**The data**
↓↓↓

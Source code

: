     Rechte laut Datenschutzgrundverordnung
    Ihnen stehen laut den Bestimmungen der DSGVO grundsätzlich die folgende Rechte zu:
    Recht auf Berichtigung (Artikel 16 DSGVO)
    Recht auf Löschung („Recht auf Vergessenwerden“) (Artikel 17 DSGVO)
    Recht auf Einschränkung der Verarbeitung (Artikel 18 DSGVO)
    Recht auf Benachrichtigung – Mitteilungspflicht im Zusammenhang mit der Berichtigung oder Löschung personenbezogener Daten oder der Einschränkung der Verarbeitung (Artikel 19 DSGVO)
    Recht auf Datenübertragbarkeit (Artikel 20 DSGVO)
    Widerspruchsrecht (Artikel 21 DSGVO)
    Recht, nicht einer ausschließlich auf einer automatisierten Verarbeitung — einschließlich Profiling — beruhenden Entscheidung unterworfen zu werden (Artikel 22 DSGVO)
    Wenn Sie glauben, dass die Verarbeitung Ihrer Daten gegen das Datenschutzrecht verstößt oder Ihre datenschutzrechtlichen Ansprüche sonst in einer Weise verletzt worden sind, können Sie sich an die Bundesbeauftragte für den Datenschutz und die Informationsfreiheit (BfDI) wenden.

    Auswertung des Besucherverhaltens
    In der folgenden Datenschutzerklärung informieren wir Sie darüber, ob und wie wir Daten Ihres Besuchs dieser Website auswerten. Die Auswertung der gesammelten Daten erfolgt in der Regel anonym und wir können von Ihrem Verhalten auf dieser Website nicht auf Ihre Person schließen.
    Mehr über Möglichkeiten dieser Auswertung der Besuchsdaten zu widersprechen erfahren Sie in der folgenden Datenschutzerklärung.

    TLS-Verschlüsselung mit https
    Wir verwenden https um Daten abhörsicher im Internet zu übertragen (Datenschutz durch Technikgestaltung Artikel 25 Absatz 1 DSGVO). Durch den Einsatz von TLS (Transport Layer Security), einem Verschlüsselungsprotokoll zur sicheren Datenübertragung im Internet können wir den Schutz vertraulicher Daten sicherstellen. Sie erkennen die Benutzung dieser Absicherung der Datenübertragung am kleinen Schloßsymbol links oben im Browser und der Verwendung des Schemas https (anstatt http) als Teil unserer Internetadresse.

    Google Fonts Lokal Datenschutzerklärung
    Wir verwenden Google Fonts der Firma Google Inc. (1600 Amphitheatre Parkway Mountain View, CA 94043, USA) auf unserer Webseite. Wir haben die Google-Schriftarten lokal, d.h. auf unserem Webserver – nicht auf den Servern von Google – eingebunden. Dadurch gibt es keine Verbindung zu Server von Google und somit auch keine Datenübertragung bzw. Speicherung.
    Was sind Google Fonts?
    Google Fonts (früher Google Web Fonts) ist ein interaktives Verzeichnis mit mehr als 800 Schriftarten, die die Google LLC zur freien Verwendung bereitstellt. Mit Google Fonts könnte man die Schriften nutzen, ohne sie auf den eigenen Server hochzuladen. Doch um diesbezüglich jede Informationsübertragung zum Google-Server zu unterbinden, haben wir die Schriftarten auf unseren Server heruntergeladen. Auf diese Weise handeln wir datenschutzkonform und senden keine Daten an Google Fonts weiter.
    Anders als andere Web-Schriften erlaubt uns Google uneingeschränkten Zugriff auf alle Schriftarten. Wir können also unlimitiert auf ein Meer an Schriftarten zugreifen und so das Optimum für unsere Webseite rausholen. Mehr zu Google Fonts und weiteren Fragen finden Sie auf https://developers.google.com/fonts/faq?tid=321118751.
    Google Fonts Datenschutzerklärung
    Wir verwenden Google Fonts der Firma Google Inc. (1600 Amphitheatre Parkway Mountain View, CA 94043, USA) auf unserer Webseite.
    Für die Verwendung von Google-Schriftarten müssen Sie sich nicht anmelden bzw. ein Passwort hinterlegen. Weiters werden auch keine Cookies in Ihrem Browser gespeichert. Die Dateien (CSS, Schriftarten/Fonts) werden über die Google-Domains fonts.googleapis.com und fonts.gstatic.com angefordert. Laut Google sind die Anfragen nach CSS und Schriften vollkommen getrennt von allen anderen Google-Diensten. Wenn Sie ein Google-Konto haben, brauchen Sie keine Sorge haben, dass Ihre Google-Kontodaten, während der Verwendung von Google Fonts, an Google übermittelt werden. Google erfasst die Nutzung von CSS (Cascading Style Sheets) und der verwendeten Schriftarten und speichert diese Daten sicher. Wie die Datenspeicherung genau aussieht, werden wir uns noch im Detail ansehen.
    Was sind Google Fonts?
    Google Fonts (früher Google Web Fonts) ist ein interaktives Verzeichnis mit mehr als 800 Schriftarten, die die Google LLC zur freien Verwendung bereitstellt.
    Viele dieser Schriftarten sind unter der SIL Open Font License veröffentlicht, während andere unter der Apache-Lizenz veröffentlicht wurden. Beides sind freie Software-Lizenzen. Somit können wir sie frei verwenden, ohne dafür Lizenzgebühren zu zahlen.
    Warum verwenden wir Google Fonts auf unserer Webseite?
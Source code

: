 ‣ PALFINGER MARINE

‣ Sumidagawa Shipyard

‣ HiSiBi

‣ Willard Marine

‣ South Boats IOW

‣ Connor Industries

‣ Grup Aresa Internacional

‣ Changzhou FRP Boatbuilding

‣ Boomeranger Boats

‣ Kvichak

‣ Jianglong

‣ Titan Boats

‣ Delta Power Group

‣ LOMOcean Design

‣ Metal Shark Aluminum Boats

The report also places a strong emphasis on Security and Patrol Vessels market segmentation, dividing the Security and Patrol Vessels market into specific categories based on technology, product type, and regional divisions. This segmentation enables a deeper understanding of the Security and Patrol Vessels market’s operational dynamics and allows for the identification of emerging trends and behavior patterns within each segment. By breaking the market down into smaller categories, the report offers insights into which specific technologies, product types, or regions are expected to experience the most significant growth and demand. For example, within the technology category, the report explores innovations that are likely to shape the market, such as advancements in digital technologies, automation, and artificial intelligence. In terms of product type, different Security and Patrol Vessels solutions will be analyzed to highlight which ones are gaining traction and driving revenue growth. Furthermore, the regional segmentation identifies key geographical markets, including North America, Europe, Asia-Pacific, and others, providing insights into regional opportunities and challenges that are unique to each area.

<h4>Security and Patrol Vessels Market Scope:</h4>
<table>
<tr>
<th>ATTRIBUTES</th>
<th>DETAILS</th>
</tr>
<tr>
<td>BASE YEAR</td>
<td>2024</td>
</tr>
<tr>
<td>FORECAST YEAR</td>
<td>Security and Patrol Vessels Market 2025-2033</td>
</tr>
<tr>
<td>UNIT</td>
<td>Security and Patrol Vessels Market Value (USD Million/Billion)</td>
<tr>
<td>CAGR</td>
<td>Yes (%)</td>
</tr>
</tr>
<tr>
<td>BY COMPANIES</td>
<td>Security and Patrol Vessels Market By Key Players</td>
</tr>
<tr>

↑↑↑

**Problem**
All that is wanted is the run of lines from the start of the data through the line containing "Auswertung des Besucherverhaltens", copied word for word.

**Answer for the task**
Source code

:     Rechte laut Datenschutzgrundverordnung
    Ihnen stehen laut den Bestimmungen der DSGVO grundsätzlich die folgende Rechte zu:
    Recht auf Berichtigung (Artikel 16 DSGVO)
    Recht auf Löschung („Recht auf Vergessenwerden“) (Artikel 17 DSGVO)
    Recht auf Einschränkung der Verarbeitung (Artikel 18 DSGVO)
    Recht auf Benachrichtigung – Mitteilungspflicht im Zusammenhang mit der Berichtigung oder Löschung personenbezogener Daten oder der Einschränkung der Verarbeitung (Artikel 19 DSGVO)
    Recht auf Datenübertragbarkeit (Artikel 20 DSGVO)
    Widerspruchsrecht (Artikel 21 DSGVO)
    Recht, nicht einer ausschließlich auf einer automatisierten Verarbeitung — einschließlich Profiling — beruhenden Entscheidung unterworfen zu werden (Artikel 22 DSGVO)
    Wenn Sie glauben, dass die Verarbeitung Ihrer Daten gegen das Datenschutzrecht verstößt oder Ihre datenschutzrechtlichen Ansprüche sonst in einer Weise verletzt worden sind, können Sie sich an die Bundesbeauftragte für den Datenschutz und die Informationsfreiheit (BfDI) wenden.

    Auswertung des Besucherverhaltens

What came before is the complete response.